━━━ SUPPLIED DATA
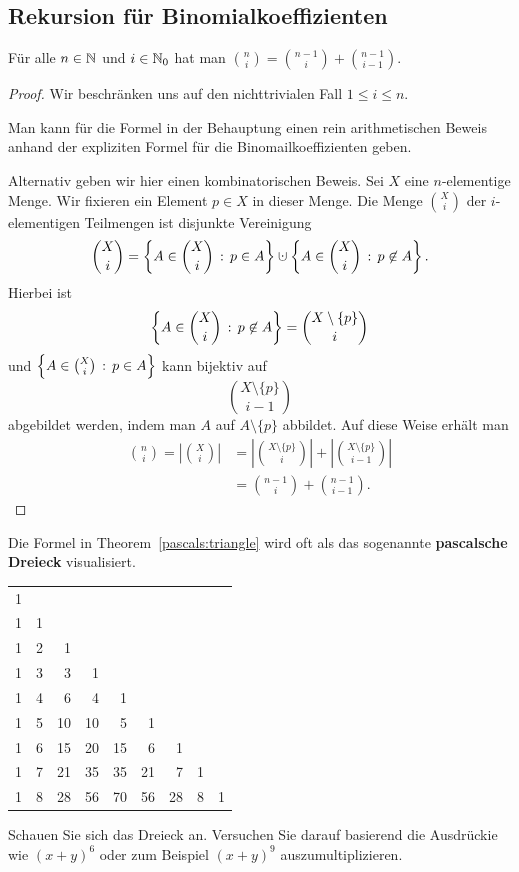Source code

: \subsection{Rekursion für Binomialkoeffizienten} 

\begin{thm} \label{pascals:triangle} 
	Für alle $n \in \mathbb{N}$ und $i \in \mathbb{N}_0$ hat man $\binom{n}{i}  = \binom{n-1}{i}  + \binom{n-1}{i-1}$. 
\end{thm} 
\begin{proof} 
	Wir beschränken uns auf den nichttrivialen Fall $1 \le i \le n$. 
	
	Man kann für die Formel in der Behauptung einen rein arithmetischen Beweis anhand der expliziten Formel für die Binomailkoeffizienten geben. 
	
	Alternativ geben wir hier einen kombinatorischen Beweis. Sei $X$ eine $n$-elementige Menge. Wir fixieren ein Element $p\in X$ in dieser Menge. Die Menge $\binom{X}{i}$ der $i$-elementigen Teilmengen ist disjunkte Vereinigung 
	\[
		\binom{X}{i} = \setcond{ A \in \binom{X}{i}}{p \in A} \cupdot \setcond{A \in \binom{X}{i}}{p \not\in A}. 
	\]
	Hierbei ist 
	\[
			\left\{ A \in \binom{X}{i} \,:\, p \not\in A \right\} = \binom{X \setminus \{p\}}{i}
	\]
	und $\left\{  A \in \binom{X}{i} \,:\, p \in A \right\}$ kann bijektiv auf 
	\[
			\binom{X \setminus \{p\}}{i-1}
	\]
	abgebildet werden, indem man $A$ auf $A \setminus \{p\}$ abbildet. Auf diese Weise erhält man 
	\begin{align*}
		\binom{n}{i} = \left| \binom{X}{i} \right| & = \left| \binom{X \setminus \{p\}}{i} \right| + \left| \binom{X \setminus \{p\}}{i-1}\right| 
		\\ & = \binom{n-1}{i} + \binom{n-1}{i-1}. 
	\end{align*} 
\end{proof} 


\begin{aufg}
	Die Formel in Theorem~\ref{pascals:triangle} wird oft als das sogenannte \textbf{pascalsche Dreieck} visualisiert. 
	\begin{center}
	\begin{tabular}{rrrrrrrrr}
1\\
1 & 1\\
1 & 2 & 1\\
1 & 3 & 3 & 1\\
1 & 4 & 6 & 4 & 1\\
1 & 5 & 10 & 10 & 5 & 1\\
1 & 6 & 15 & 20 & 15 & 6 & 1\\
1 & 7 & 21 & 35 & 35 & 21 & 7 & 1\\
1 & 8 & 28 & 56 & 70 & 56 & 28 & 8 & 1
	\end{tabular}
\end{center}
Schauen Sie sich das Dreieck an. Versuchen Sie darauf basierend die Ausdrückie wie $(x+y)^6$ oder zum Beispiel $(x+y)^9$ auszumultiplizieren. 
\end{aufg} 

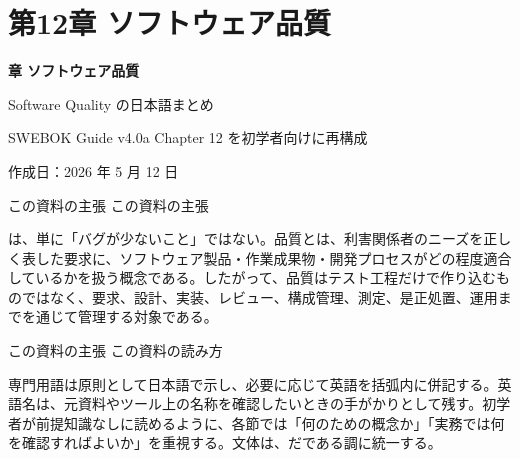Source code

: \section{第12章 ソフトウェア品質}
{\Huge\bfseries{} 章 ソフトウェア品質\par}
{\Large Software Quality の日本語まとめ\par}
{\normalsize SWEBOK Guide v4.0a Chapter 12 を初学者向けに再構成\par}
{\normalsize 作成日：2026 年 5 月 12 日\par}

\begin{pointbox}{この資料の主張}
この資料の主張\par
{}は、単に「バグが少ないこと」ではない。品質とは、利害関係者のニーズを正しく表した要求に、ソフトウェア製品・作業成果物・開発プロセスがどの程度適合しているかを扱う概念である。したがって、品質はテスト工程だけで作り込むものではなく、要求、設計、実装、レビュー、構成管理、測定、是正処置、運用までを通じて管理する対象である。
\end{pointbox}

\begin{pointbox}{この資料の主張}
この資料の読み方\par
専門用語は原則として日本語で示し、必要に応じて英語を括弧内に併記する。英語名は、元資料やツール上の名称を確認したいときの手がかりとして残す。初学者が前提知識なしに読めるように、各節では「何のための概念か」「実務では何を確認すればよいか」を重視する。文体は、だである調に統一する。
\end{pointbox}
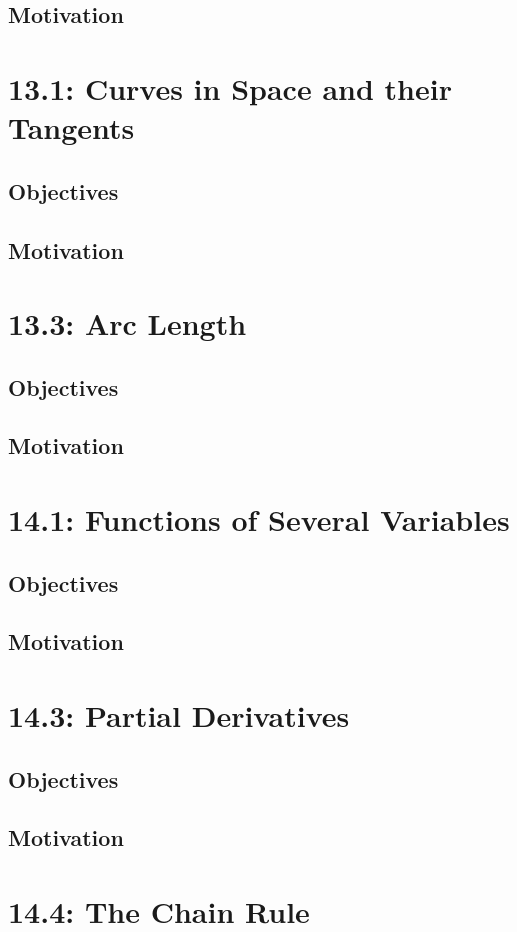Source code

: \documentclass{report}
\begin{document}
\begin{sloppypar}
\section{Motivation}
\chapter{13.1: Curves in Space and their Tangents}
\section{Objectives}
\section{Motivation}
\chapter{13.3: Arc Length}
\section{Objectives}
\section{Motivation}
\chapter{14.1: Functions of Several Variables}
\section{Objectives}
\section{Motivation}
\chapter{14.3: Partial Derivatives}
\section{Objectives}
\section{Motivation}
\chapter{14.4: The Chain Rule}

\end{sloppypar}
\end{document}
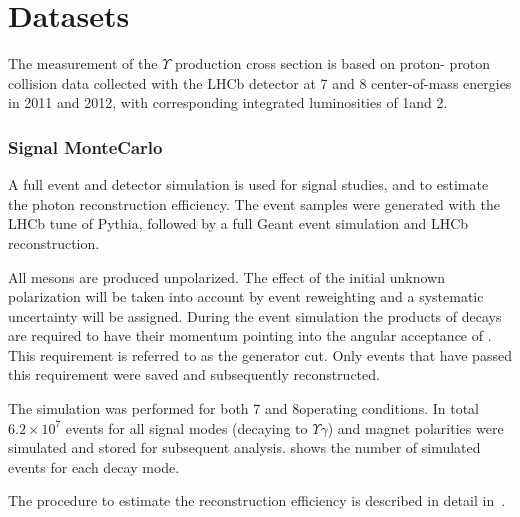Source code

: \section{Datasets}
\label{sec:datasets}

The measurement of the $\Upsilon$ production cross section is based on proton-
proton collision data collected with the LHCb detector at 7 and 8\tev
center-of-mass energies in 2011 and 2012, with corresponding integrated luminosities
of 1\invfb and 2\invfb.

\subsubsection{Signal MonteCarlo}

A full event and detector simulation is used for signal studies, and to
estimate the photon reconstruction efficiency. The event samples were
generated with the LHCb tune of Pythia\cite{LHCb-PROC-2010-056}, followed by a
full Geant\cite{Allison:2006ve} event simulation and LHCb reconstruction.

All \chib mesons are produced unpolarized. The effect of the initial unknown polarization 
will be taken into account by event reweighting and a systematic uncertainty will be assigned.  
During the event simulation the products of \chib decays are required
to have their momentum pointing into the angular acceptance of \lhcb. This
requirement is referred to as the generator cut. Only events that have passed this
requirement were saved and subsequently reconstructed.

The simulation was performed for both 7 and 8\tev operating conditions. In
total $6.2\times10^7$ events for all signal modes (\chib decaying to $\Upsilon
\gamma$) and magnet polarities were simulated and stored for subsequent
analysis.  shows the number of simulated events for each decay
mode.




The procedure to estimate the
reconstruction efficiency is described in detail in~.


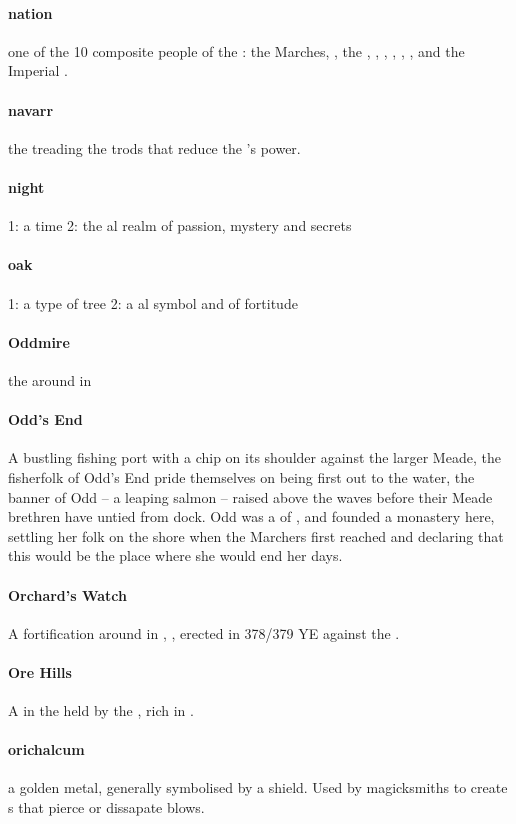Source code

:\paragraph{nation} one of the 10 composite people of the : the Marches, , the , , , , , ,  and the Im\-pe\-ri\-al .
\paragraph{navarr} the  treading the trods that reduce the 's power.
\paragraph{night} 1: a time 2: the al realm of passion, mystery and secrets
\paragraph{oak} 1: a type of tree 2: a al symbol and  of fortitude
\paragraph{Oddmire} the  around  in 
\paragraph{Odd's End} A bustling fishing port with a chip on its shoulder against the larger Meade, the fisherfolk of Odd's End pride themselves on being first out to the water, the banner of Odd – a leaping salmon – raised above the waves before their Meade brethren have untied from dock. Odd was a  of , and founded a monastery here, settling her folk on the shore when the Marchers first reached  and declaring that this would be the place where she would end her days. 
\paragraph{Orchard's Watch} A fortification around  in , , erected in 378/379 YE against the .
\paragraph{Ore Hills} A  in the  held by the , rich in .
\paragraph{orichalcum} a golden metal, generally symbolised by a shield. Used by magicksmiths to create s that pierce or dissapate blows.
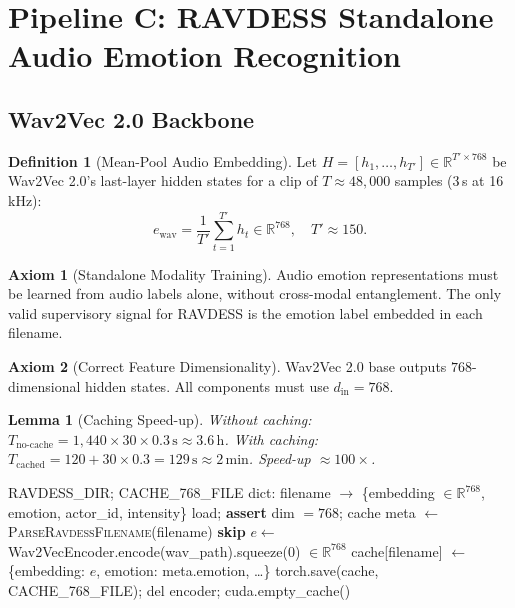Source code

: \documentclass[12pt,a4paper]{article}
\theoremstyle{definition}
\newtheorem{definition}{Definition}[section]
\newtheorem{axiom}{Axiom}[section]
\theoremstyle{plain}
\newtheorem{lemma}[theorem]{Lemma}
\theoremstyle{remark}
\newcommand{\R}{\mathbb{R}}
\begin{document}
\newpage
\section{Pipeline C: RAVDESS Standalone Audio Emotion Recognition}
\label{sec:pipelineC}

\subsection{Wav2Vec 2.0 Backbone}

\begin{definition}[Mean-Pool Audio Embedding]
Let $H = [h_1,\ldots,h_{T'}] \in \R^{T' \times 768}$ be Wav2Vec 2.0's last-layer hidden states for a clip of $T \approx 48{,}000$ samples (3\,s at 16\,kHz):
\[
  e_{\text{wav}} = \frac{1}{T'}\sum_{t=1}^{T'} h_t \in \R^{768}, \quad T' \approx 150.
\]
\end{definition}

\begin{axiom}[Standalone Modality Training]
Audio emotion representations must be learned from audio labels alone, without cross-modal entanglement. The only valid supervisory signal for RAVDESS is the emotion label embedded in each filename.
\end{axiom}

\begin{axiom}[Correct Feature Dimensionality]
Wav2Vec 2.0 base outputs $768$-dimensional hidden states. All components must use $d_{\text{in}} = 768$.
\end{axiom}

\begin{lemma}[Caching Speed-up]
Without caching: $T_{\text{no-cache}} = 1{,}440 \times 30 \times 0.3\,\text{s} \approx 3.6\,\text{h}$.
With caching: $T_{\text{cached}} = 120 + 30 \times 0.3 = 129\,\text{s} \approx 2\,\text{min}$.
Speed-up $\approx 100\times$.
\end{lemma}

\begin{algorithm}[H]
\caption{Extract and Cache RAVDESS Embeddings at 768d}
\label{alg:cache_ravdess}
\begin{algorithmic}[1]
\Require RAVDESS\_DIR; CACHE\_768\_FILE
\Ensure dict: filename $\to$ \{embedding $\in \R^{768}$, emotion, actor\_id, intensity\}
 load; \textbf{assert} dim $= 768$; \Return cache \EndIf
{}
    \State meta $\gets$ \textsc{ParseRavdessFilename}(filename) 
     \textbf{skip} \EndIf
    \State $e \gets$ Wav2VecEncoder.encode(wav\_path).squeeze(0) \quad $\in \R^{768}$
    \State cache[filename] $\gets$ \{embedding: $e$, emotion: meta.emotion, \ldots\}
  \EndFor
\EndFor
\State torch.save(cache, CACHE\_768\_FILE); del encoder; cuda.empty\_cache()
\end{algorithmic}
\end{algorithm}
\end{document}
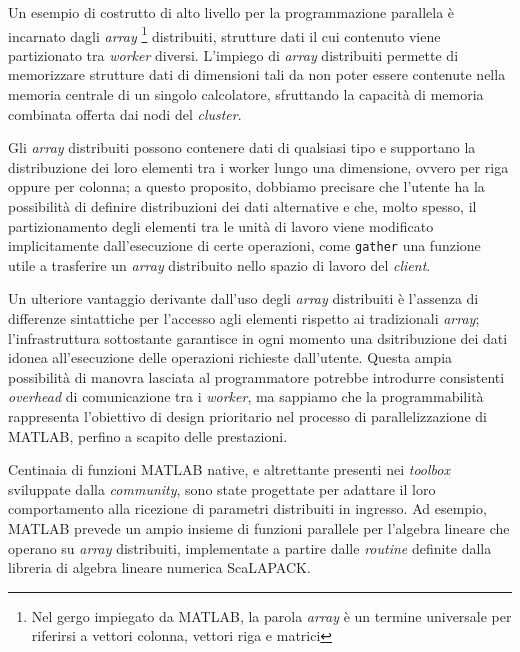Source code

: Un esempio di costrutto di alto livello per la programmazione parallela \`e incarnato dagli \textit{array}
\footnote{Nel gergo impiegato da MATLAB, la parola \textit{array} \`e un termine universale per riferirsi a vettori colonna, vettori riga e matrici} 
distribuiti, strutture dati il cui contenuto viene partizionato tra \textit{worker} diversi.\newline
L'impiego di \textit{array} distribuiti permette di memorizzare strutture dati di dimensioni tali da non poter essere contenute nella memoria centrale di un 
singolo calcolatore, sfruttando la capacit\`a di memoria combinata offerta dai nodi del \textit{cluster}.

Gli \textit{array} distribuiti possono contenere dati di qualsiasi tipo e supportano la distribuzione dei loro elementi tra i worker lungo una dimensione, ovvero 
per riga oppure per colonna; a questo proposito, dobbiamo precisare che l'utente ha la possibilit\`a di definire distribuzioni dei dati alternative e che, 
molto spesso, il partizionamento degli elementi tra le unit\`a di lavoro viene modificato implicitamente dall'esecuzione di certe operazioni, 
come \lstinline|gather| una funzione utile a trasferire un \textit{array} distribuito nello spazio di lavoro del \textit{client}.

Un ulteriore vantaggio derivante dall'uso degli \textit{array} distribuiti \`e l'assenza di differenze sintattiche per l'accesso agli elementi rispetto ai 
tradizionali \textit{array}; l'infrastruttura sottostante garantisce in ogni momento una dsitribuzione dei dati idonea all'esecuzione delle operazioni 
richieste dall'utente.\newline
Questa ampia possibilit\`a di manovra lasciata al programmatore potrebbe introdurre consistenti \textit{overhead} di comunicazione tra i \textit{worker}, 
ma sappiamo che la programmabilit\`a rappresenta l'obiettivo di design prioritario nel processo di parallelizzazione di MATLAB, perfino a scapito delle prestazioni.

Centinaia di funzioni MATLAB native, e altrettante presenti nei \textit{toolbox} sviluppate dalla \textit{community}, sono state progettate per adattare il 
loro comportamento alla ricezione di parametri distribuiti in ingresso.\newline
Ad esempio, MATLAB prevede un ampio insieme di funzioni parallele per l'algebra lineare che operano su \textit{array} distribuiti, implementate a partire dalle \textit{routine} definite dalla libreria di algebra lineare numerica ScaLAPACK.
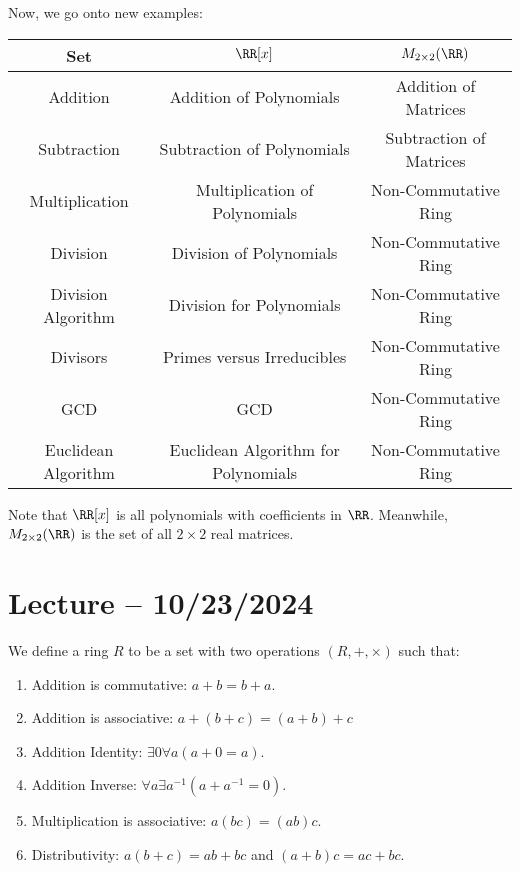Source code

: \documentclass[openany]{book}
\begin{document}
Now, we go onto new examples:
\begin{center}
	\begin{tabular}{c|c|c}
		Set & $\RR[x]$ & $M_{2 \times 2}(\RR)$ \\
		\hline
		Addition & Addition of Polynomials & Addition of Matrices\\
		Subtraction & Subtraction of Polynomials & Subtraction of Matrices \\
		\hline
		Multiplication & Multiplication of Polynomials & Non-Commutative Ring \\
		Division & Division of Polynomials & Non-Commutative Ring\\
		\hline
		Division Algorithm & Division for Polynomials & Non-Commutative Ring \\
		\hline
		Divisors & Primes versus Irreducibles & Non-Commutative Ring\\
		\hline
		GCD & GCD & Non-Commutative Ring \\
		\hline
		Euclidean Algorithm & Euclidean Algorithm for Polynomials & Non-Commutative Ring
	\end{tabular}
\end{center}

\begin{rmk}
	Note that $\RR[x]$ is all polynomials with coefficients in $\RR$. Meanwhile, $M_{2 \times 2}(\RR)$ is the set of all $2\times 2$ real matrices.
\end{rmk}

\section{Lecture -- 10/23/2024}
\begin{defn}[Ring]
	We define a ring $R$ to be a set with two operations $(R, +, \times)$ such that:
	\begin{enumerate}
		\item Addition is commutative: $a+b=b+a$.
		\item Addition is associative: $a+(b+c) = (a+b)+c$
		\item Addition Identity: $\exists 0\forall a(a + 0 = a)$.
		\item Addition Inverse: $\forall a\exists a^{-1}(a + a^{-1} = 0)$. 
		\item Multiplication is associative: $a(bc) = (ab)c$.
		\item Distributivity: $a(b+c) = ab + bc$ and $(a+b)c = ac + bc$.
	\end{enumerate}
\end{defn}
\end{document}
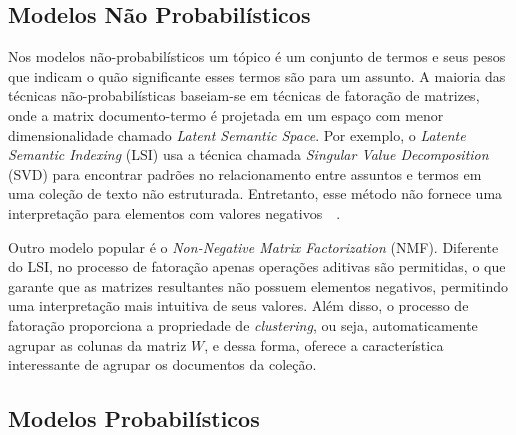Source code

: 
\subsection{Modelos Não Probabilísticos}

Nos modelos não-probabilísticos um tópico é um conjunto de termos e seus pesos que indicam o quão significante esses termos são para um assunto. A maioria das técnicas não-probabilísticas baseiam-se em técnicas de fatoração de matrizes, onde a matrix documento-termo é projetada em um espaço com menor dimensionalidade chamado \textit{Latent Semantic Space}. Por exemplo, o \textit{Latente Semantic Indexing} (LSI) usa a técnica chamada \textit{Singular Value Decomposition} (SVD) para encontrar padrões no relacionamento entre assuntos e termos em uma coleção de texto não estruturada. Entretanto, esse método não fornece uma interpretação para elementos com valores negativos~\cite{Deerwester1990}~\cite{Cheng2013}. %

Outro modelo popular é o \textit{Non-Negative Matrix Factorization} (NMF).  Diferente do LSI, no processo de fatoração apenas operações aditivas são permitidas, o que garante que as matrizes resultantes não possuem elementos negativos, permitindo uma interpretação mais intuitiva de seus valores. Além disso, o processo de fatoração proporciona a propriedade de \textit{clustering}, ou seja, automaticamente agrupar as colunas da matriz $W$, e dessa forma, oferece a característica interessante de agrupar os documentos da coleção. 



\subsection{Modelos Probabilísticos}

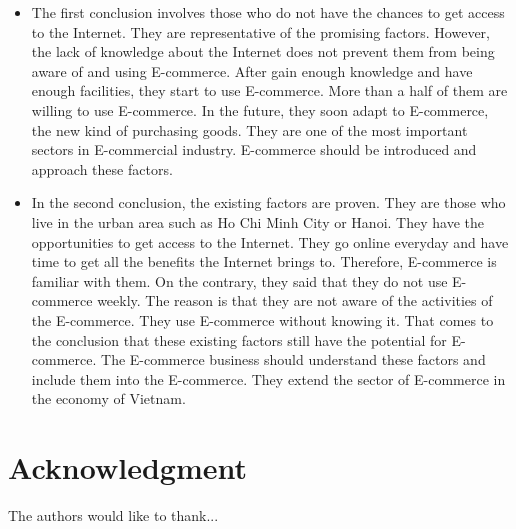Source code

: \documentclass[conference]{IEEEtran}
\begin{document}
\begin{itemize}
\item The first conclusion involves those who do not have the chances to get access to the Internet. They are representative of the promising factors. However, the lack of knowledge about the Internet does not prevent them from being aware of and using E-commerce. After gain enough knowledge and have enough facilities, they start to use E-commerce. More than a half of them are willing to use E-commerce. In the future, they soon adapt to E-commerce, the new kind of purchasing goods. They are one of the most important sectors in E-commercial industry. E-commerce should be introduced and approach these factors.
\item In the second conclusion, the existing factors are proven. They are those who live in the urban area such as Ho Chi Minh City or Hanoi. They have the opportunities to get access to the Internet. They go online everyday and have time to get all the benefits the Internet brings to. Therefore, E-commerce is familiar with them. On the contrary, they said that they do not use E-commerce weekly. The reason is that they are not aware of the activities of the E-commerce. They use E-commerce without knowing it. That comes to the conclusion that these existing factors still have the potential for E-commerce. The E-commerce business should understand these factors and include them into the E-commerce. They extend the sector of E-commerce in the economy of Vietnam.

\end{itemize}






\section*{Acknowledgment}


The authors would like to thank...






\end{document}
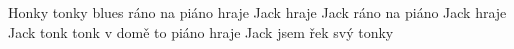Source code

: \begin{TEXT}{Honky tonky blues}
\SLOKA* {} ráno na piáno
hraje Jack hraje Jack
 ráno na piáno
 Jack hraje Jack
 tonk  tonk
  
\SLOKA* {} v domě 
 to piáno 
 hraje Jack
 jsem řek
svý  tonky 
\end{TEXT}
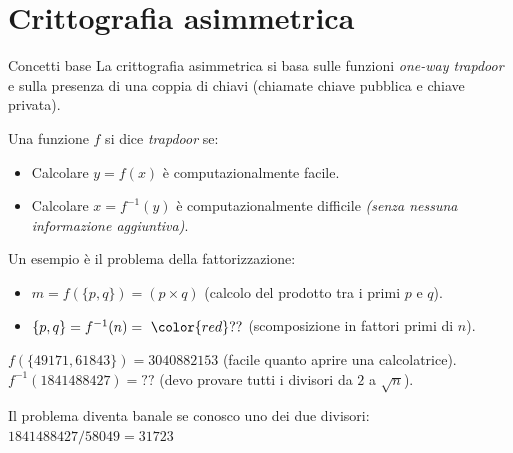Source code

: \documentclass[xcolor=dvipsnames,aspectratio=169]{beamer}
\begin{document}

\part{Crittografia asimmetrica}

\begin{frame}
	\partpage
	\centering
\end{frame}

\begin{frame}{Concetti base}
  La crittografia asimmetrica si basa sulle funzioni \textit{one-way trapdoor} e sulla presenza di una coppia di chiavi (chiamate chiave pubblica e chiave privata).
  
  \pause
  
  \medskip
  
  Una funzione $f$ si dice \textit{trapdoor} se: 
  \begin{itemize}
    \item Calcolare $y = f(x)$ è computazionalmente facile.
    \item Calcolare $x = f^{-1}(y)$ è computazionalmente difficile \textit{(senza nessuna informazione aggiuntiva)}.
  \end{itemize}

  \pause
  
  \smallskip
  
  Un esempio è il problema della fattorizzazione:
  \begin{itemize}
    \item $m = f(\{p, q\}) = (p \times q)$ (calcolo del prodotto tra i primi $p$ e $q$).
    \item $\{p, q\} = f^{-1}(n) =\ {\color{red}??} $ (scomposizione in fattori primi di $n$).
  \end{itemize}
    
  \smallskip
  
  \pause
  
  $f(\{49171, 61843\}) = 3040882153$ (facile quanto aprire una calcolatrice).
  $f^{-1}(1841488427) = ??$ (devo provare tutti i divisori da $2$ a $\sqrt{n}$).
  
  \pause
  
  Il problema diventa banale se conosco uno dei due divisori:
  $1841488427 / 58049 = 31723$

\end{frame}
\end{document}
━━━━━━
[ACTIVITY]
Find each line in the data above with the word "Calcolare", then copy it.

[RESULT FOR THIS EXERCISE]
    \item Calcolare $y = f(x)$ è computazionalmente facile.
    \item Calcolare $x = f^{-1}(y)$ è computazionalmente difficile \textit{(senza nessuna informazione aggiuntiva)}.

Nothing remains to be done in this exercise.